(Problem to solve) Using the records below, count the lines with "been" in them. Give the number only.

----- Given data -----

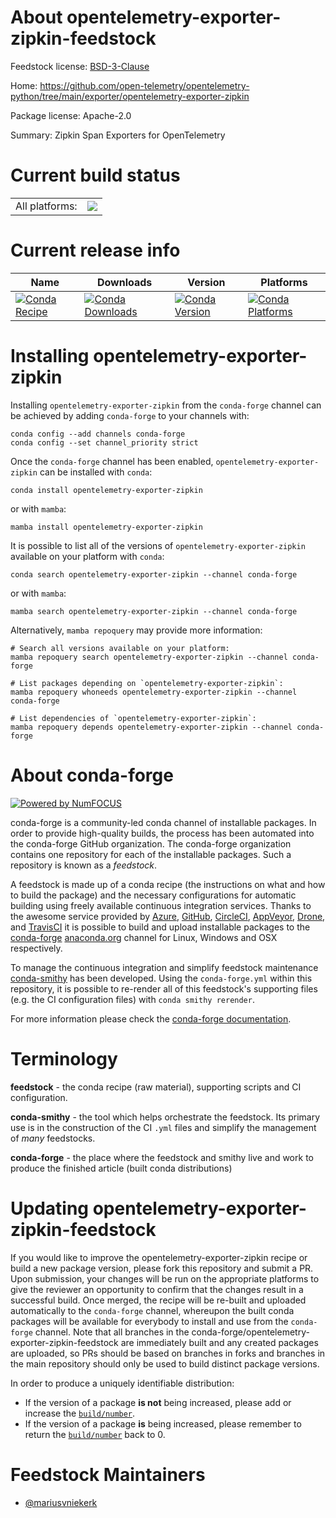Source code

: About opentelemetry-exporter-zipkin-feedstock
=============================================

Feedstock license: [BSD-3-Clause](https://github.com/conda-forge/opentelemetry-exporter-zipkin-feedstock/blob/main/LICENSE.txt)

Home: https://github.com/open-telemetry/opentelemetry-python/tree/main/exporter/opentelemetry-exporter-zipkin

Package license: Apache-2.0

Summary: Zipkin Span Exporters for OpenTelemetry

Current build status
====================


<table><tr><td>All platforms:</td>
    <td>
      <a href="https://dev.azure.com/conda-forge/feedstock-builds/_build/latest?definitionId=13850&branchName=main">
        <img src="https://dev.azure.com/conda-forge/feedstock-builds/_apis/build/status/opentelemetry-exporter-zipkin-feedstock?branchName=main">
      </a>
    </td>
  </tr>
</table>

Current release info
====================

| Name | Downloads | Version | Platforms |
| --- | --- | --- | --- |
| [![Conda Recipe](https://img.shields.io/badge/recipe-opentelemetry--exporter--zipkin-green.svg)](https://anaconda.org/conda-forge/opentelemetry-exporter-zipkin) | [![Conda Downloads](https://img.shields.io/conda/dn/conda-forge/opentelemetry-exporter-zipkin.svg)](https://anaconda.org/conda-forge/opentelemetry-exporter-zipkin) | [![Conda Version](https://img.shields.io/conda/vn/conda-forge/opentelemetry-exporter-zipkin.svg)](https://anaconda.org/conda-forge/opentelemetry-exporter-zipkin) | [![Conda Platforms](https://img.shields.io/conda/pn/conda-forge/opentelemetry-exporter-zipkin.svg)](https://anaconda.org/conda-forge/opentelemetry-exporter-zipkin) |

Installing opentelemetry-exporter-zipkin
========================================

Installing `opentelemetry-exporter-zipkin` from the `conda-forge` channel can be achieved by adding `conda-forge` to your channels with:

```
conda config --add channels conda-forge
conda config --set channel_priority strict
```

Once the `conda-forge` channel has been enabled, `opentelemetry-exporter-zipkin` can be installed with `conda`:

```
conda install opentelemetry-exporter-zipkin
```

or with `mamba`:

```
mamba install opentelemetry-exporter-zipkin
```

It is possible to list all of the versions of `opentelemetry-exporter-zipkin` available on your platform with `conda`:

```
conda search opentelemetry-exporter-zipkin --channel conda-forge
```

or with `mamba`:

```
mamba search opentelemetry-exporter-zipkin --channel conda-forge
```

Alternatively, `mamba repoquery` may provide more information:

```
# Search all versions available on your platform:
mamba repoquery search opentelemetry-exporter-zipkin --channel conda-forge

# List packages depending on `opentelemetry-exporter-zipkin`:
mamba repoquery whoneeds opentelemetry-exporter-zipkin --channel conda-forge

# List dependencies of `opentelemetry-exporter-zipkin`:
mamba repoquery depends opentelemetry-exporter-zipkin --channel conda-forge
```


About conda-forge
=================

[![Powered by
NumFOCUS](https://img.shields.io/badge/powered%20by-NumFOCUS-orange.svg?style=flat&colorA=E1523D&colorB=007D8A)](https://numfocus.org)

conda-forge is a community-led conda channel of installable packages.
In order to provide high-quality builds, the process has been automated into the
conda-forge GitHub organization. The conda-forge organization contains one repository
for each of the installable packages. Such a repository is known as a *feedstock*.

A feedstock is made up of a conda recipe (the instructions on what and how to build
the package) and the necessary configurations for automatic building using freely
available continuous integration services. Thanks to the awesome service provided by
[Azure](https://azure.microsoft.com/en-us/services/devops/), [GitHub](https://github.com/),
[CircleCI](https://circleci.com/), [AppVeyor](https://www.appveyor.com/),
[Drone](https://cloud.drone.io/welcome), and [TravisCI](https://travis-ci.com/)
it is possible to build and upload installable packages to the
[conda-forge](https://anaconda.org/conda-forge) [anaconda.org](https://anaconda.org/)
channel for Linux, Windows and OSX respectively.

To manage the continuous integration and simplify feedstock maintenance
[conda-smithy](https://github.com/conda-forge/conda-smithy) has been developed.
Using the ``conda-forge.yml`` within this repository, it is possible to re-render all of
this feedstock's supporting files (e.g. the CI configuration files) with ``conda smithy rerender``.

For more information please check the [conda-forge documentation](https://conda-forge.org/docs/).

Terminology
===========

**feedstock** - the conda recipe (raw material), supporting scripts and CI configuration.

**conda-smithy** - the tool which helps orchestrate the feedstock.
                   Its primary use is in the construction of the CI ``.yml`` files
                   and simplify the management of *many* feedstocks.

**conda-forge** - the place where the feedstock and smithy live and work to
                  produce the finished article (built conda distributions)


Updating opentelemetry-exporter-zipkin-feedstock
================================================

If you would like to improve the opentelemetry-exporter-zipkin recipe or build a new
package version, please fork this repository and submit a PR. Upon submission,
your changes will be run on the appropriate platforms to give the reviewer an
opportunity to confirm that the changes result in a successful build. Once
merged, the recipe will be re-built and uploaded automatically to the
`conda-forge` channel, whereupon the built conda packages will be available for
everybody to install and use from the `conda-forge` channel.
Note that all branches in the conda-forge/opentelemetry-exporter-zipkin-feedstock are
immediately built and any created packages are uploaded, so PRs should be based
on branches in forks and branches in the main repository should only be used to
build distinct package versions.

In order to produce a uniquely identifiable distribution:
 * If the version of a package **is not** being increased, please add or increase
   the [``build/number``](https://docs.conda.io/projects/conda-build/en/latest/resources/define-metadata.html#build-number-and-string).
 * If the version of a package **is** being increased, please remember to return
   the [``build/number``](https://docs.conda.io/projects/conda-build/en/latest/resources/define-metadata.html#build-number-and-string)
   back to 0.

Feedstock Maintainers
=====================

* [@mariusvniekerk](https://github.com/mariusvniekerk/)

-----

(The completed task) 3